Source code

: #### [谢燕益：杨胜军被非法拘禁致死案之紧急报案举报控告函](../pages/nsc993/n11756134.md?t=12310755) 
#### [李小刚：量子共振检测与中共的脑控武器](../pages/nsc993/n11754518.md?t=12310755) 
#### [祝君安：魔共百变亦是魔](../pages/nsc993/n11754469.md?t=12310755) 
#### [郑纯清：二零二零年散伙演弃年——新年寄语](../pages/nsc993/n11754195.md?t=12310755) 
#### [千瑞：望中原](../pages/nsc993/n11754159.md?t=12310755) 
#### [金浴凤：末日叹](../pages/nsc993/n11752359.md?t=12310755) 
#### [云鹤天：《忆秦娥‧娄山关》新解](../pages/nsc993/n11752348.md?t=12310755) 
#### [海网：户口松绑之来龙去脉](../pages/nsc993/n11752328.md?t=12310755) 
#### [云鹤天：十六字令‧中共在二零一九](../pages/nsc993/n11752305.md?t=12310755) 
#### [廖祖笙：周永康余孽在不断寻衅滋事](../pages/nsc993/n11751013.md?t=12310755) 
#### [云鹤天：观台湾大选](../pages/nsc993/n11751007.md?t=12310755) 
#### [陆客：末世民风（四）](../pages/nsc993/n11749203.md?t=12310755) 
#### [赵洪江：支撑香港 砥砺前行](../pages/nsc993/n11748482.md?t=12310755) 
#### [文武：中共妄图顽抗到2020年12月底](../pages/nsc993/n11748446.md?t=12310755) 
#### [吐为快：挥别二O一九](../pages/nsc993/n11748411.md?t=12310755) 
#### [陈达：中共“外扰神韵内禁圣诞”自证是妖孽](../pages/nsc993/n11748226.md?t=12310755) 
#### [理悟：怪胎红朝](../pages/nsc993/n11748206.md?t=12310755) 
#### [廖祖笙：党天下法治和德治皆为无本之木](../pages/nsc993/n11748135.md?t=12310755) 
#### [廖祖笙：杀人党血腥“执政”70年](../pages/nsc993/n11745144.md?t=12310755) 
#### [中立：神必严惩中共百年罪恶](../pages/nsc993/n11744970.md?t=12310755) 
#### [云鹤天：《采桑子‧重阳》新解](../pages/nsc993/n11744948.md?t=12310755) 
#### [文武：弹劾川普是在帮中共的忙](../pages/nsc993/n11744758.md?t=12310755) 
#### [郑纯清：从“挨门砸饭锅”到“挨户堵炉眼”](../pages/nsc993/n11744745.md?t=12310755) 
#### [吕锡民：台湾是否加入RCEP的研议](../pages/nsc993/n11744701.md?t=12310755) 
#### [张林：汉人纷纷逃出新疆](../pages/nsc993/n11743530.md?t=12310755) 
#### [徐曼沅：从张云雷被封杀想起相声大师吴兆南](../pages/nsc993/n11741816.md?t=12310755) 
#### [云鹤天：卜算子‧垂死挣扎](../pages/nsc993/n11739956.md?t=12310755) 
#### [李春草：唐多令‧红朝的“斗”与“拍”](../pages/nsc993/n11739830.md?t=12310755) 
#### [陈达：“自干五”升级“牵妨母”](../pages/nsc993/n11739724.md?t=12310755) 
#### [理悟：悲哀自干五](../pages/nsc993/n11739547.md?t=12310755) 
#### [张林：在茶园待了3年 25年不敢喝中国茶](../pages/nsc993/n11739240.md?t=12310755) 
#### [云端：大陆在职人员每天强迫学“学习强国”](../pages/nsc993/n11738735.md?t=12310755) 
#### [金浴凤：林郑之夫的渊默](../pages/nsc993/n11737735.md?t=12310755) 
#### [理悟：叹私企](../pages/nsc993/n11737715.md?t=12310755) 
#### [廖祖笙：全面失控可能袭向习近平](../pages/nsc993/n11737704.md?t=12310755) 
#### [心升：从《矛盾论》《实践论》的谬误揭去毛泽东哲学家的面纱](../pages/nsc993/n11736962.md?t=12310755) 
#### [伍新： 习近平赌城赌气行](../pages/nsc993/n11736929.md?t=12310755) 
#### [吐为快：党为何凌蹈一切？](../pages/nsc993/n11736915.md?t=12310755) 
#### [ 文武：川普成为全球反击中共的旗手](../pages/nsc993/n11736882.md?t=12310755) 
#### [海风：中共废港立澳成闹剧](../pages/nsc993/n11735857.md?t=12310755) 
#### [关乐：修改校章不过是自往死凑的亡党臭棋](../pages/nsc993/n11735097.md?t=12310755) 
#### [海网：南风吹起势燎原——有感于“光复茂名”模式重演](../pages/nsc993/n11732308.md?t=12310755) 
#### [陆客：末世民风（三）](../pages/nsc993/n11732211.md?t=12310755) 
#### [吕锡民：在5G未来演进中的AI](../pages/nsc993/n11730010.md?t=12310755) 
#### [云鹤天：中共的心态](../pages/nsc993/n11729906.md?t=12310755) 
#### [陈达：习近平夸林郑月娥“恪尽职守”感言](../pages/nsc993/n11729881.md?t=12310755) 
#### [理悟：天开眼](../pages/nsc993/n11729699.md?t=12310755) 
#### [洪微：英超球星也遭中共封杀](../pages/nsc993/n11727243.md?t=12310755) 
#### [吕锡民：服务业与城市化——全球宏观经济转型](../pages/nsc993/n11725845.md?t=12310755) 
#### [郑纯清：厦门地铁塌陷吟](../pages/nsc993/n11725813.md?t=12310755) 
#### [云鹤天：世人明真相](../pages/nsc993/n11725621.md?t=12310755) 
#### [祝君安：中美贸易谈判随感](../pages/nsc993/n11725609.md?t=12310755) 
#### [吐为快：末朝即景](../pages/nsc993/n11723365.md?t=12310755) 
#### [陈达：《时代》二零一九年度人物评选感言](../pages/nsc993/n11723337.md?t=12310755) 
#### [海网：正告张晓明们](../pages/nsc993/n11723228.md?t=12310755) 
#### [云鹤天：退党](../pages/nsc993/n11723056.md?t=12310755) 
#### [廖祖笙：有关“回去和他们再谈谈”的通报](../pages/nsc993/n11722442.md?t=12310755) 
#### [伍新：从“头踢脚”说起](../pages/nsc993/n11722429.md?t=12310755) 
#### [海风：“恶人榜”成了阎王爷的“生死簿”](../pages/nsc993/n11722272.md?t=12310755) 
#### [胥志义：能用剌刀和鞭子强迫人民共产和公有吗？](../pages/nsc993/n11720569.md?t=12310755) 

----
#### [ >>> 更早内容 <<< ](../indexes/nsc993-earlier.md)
****************
Task instructions: None of the lines before the one containing "#### [海网：南风吹起势" belong in the answer; reproduce that line and all later lines of the records exactly.

Written answer:
#### [海网：南风吹起势燎原——有感于“光复茂名”模式重演](../pages/nsc993/n11732308.md?t=12310755) 
#### [陆客：末世民风（三）](../pages/nsc993/n11732211.md?t=12310755) 
#### [吕锡民：在5G未来演进中的AI](../pages/nsc993/n11730010.md?t=12310755) 
#### [云鹤天：中共的心态](../pages/nsc993/n11729906.md?t=12310755) 
#### [陈达：习近平夸林郑月娥“恪尽职守”感言](../pages/nsc993/n11729881.md?t=12310755) 
#### [理悟：天开眼](../pages/nsc993/n11729699.md?t=12310755) 
#### [洪微：英超球星也遭中共封杀](../pages/nsc993/n11727243.md?t=12310755) 
#### [吕锡民：服务业与城市化——全球宏观经济转型](../pages/nsc993/n11725845.md?t=12310755) 
#### [郑纯清：厦门地铁塌陷吟](../pages/nsc993/n11725813.md?t=12310755) 
#### [云鹤天：世人明真相](../pages/nsc993/n11725621.md?t=12310755) 
#### [祝君安：中美贸易谈判随感](../pages/nsc993/n11725609.md?t=12310755) 
#### [吐为快：末朝即景](../pages/nsc993/n11723365.md?t=12310755) 
#### [陈达：《时代》二零一九年度人物评选感言](../pages/nsc993/n11723337.md?t=12310755) 
#### [海网：正告张晓明们](../pages/nsc993/n11723228.md?t=12310755) 
#### [云鹤天：退党](../pages/nsc993/n11723056.md?t=12310755) 
#### [廖祖笙：有关“回去和他们再谈谈”的通报](../pages/nsc993/n11722442.md?t=12310755) 
#### [伍新：从“头踢脚”说起](../pages/nsc993/n11722429.md?t=12310755) 
#### [海风：“恶人榜”成了阎王爷的“生死簿”](../pages/nsc993/n11722272.md?t=12310755) 
#### [胥志义：能用剌刀和鞭子强迫人民共产和公有吗？](../pages/nsc993/n11720569.md?t=12310755) 

----
#### [ >>> 更早内容 <<< ](../indexes/nsc993-earlier.md)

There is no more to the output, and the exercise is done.